Dataset.
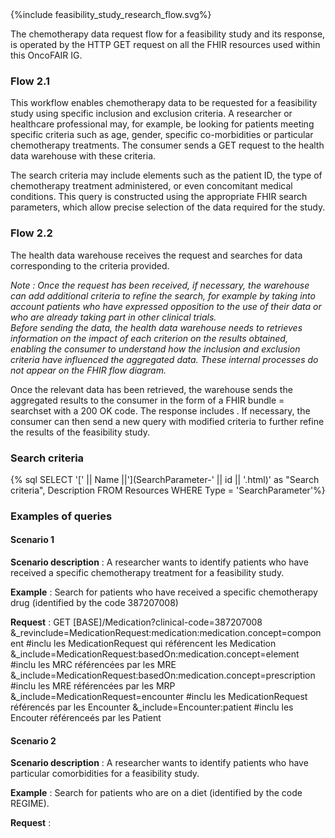 <div>{%include feasibility_study_research_flow.svg%}</div>

The chemotherapy data request flow for a feasibility study and its response, is operated by the HTTP GET request on all the FHIR resources used within this OncoFAIR IG.

### Flow 2.1

This workflow enables chemotherapy data to be requested for a feasibility study using specific inclusion and exclusion criteria. A researcher or healthcare professional may, for example, be looking for patients meeting specific criteria such as age, gender, specific co-morbidities or particular chemotherapy treatments. The consumer sends a GET request to the health data warehouse with these criteria.

The search criteria may include elements such as the patient ID, the type of chemotherapy treatment administered, or even concomitant medical conditions. This query is constructed using the appropriate FHIR search parameters, which allow precise selection of the data required for the study.

### Flow 2.2

The health data warehouse receives the request and searches for data corresponding to the criteria provided. 

*Note : Once the request has been received, if necessary, the warehouse can add additional criteria to refine the search, for example by taking into account patients who have expressed opposition to the use of their data or who are already taking part in other clinical trials.  
Before sending the data, the health data warehouse needs to retrieves information on the impact of each criterion on the results obtained, enabling the consumer to understand how the inclusion and exclusion criteria have influenced the aggregated data. These internal processes do not appear on the FHIR flow diagram.*

Once the relevant data has been retrieved, the warehouse sends the aggregated results to the consumer in the form of a FHIR bundle = searchset with a 200 OK code. The response includes . If necessary, the consumer can then send a new query with modified criteria to further refine the results of the feasibility study.



### Search criteria

{% sql SELECT '[' || Name ||'](SearchParameter-' || id || '.html)' as "Search criteria", Description FROM Resources WHERE Type = 'SearchParameter'%}

### Examples of queries

#### Scenario 1

__Scenario description__ : A researcher wants to identify patients who have received a specific chemotherapy treatment for a feasibility study.

__Example__ : Search for patients who have received a specific chemotherapy drug (identified by the code 387207008) 

__Request__ : GET [BASE]/Medication?clinical-code=387207008
&_revinclude=MedicationRequest:medication:medication.concept=component #inclu les MedicationRequest qui référencent les Medication
&_include=MedicationRequest:basedOn:medication.concept=element #inclu les MRC référencées par les MRE
&_include=MedicationRequest:basedOn:medication.concept=prescription #inclu les MRE référencées par les MRP
&_include=MedicationRequest=encounter #inclu les MedicationRequest référencés par les Encounter
&_include=Encounter:patient #inclu les Encouter référenceés par les Patient



#### Scenario 2

__Scenario description__ : A researcher wants to identify patients who have particular comorbidities for a feasibility study.

__Example__ : Search for patients who are on a diet (identified by the code REGIME).

__Request__ : 

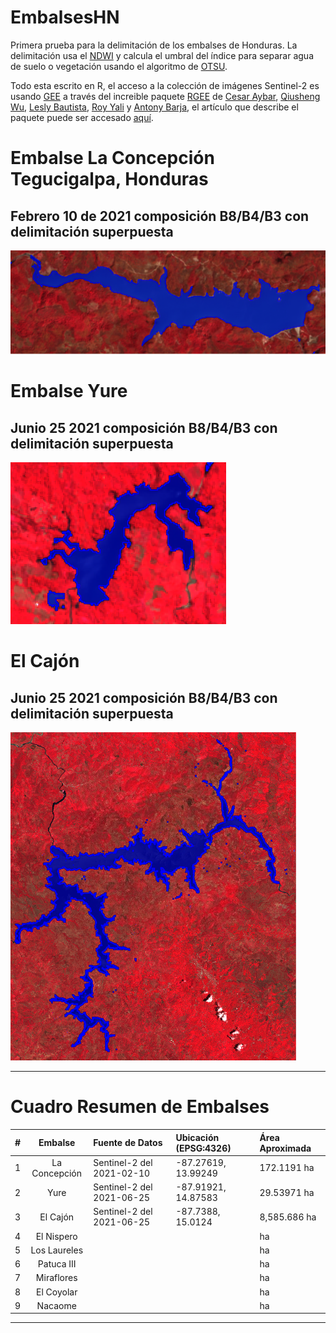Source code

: # EmbalsesHN

Primera prueba para la delimitación de los embalses de Honduras. La delimitación usa el [NDWI](https://en.wikipedia.org/wiki/Normalized_difference_water_index) y calcula el umbral del índice para separar agua de suelo o vegetación usando el algoritmo de [OTSU](https://en.wikipedia.org/wiki/Otsu%27s_method).

Todo esta escrito en R, el acceso a la colección de imágenes Sentinel-2 es usando [GEE](https://www.sciencedirect.com/science/article/pii/S0034425717302900) a través del increible paquete [RGEE](https://csaybar.github.io/rgee-examples/) de [Cesar Aybar](https://csaybar.github.io/), [Qiusheng Wu](https://geography.utk.edu/about-us/faculty/dr-qiusheng-wu/), [Lesly Bautista](https://orcid.org/0000-0003-3523-8687), [Roy Yali](https://ryali93.github.io/en/) y [Antony Barja](https://github.com/ambarja), el artículo que describe el paquete puede ser accesado [aquí](https://joss.theoj.org/papers/10.21105/joss.02272). 

# Embalse La Concepción Tegucigalpa, Honduras

## Febrero 10 de 2021 composición B8/B4/B3 con delimitación superpuesta

![](imagenes/dos.png?raw=true)


# Embalse Yure

## Junio 25 2021 composición B8/B4/B3 con delimitación superpuesta

![](imagenes/Yure2.png?raw=true)

# El Cajón

## Junio 25 2021 composición B8/B4/B3 con delimitación superpuesta

![](imagenes/Cajon2.png?raw=true)

***

# Cuadro Resumen de Embalses

| # | Embalse | Fuente de Datos | Ubicación (EPSG:4326) | Área Aproximada |
| :---: | :---: | :--- | :--- | :---|
| 1 | La Concepción | Sentinel-2 del 2021-02-10 | -87.27619, 13.99249  | 172.1191 ha|
| 2 | Yure | Sentinel-2 del 2021-06-25 | -87.91921, 14.87583  | 29.53971 ha|
| 3 | El Cajón | Sentinel-2 del 2021-06-25 | -87.7388, 15.0124  |  8,585.686 ha|
| 4 | El Nispero |  |   |  ha|
| 5 | Los Laureles |  |   |  ha|
| 6 | Patuca III |  |   |  ha|
| 7 | Miraflores |  |   |  ha|
| 8 | El Coyolar |  |   |  ha|
| 9 | Nacaome |  |   |  ha|




***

Work to complete. Within the material above, copy exactly the lines from the line that holds "### Flow 2.1" up to and including the line that holds "This workflow enables".

Result below.
### Flow 2.1

This workflow enables chemotherapy data to be requested for a feasibility study using specific inclusion and exclusion criteria. A researcher or healthcare professional may, for example, be looking for patients meeting specific criteria such as age, gender, specific co-morbidities or particular chemotherapy treatments. The consumer sends a GET request to the health data warehouse with these criteria.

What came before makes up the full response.